──────── Given data ────────

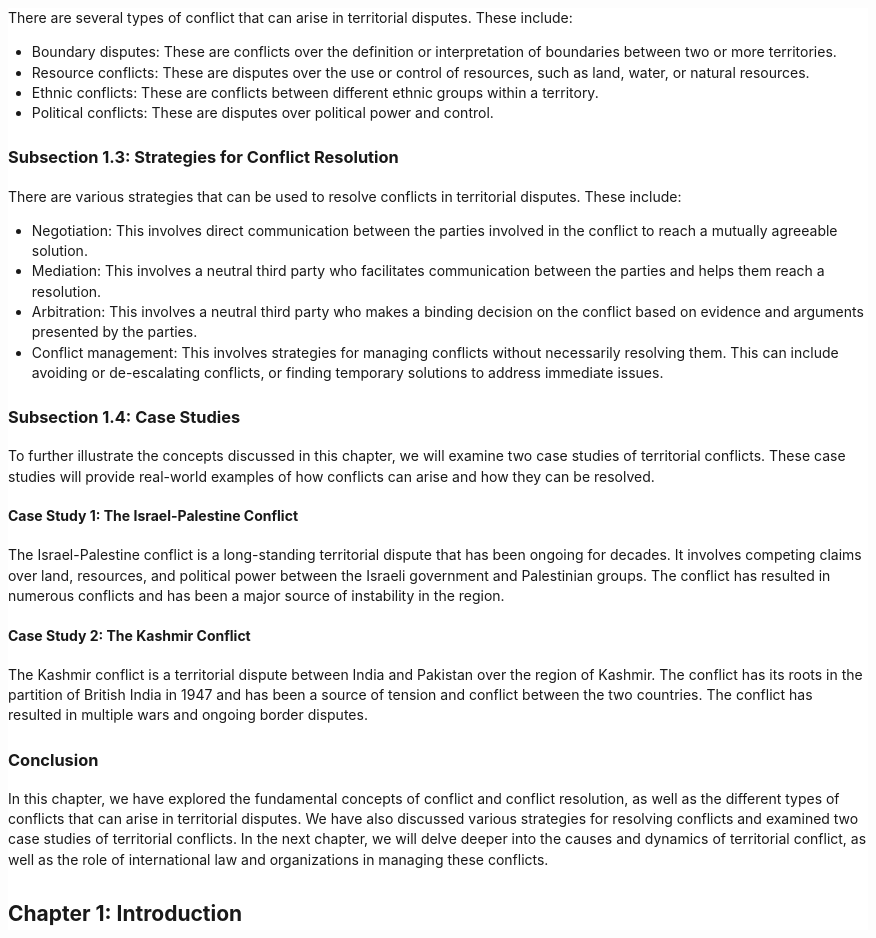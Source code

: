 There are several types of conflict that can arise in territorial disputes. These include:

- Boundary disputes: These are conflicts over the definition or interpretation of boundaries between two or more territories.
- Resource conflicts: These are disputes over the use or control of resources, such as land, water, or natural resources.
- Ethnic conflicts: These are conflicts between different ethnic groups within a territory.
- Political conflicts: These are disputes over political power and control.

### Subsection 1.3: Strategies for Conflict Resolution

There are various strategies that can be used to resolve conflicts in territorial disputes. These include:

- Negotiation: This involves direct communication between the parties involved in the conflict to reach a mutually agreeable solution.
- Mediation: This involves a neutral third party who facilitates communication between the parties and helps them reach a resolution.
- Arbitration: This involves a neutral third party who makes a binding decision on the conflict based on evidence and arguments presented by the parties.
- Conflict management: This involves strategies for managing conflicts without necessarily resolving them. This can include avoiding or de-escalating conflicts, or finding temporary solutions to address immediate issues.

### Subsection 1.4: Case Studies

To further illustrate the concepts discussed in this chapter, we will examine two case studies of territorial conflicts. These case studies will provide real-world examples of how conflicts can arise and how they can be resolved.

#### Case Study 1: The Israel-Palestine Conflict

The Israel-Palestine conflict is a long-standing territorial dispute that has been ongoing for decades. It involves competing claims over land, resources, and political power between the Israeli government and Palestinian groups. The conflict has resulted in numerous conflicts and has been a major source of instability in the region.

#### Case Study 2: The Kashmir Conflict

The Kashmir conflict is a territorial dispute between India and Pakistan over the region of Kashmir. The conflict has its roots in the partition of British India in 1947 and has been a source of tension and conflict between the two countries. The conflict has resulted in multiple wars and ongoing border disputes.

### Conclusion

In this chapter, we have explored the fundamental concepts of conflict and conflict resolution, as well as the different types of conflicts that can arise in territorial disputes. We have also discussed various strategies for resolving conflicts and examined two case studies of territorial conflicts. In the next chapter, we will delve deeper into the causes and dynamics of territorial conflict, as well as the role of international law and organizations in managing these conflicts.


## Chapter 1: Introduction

────────

The lines above starting at the one that contains "#### Case Study 1: The" and ending at the one that contains "#### Case Study 2: The Kashmir Conflict" must be transcribed exactly, and no other lines may appear.

**The completed task**
#### Case Study 1: The Israel-Palestine Conflict

The Israel-Palestine conflict is a long-standing territorial dispute that has been ongoing for decades. It involves competing claims over land, resources, and political power between the Israeli government and Palestinian groups. The conflict has resulted in numerous conflicts and has been a major source of instability in the region.

#### Case Study 2: The Kashmir Conflict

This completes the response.